Erst als ich mich aus dem Umfeld meiner alten Schule entfernte, wurde mir bewusst, was meine Schulzeit für Wunden hinterließ. Erst als ich dann später auch außerhalb on Social Media Akzeptanz erfuhr, wurde mir bewusst, dass meine Queerness davor nicht akzeptiert wurde. An meiner neuen Schule traf ich Menschen verschiedener Herkunft, Religion und Identität, sodass meine Queerness plötzlich normal war. Das erste Mal spielte meine sexuelle Orientierung, auch außerhalb von Social Media, keine Rolle in mehr.

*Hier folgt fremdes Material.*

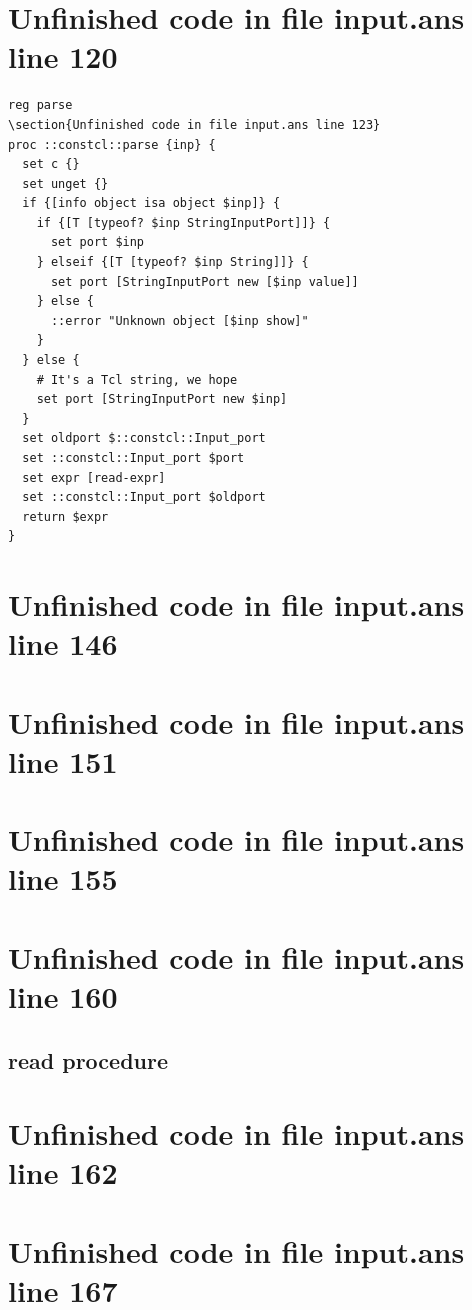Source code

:\documentclass[twoside,9pt]{report}
\begin{document}
\section{Unfinished code in file input.ans line 120}
\begin{lstlisting}
reg parse
\section{Unfinished code in file input.ans line 123}
proc ::constcl::parse {inp} {
  set c {}
  set unget {}
  if {[info object isa object $inp]} {
    if {[T [typeof? $inp StringInputPort]]} {
      set port $inp
    } elseif {[T [typeof? $inp String]]} {
      set port [StringInputPort new [$inp value]]
    } else {
      ::error "Unknown object [$inp show]"
    }
  } else {
    # It's a Tcl string, we hope
    set port [StringInputPort new $inp]
  }
  set oldport $::constcl::Input_port
  set ::constcl::Input_port $port
  set expr [read-expr]
  set ::constcl::Input_port $oldport
  return $expr
}
\end{lstlisting}
\section{Unfinished code in file input.ans line 146}
\section{Unfinished code in file input.ans line 151}
\section{Unfinished code in file input.ans line 155}
\section{Unfinished code in file input.ans line 160}
\subsection{read procedure}
\label{read-procedure}
\section{Unfinished code in file input.ans line 162}

\section{Unfinished code in file input.ans line 167}
\end{document}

Menschen unterscheiden sich und diese Unterschiede ändern nichts an dem Wert des Einzelnen. Ich bin nicht mehr oder weniger wert als andere Menschen, wegen meiner sexuellen Orientierung oder meiner Identität. Genauso, wie Menschen anderer Herkunft oder Religion auch nicht mehr oder weniger wert sind, als andere Menschen.
Würden Menschen sich gegenseitig Nächstenliebe entgegenbringen, wie es die Bibel lehrt, wären Viele nicht gezwungen Rollen zu spielen, die ihre wahres „Ich“ verbergen.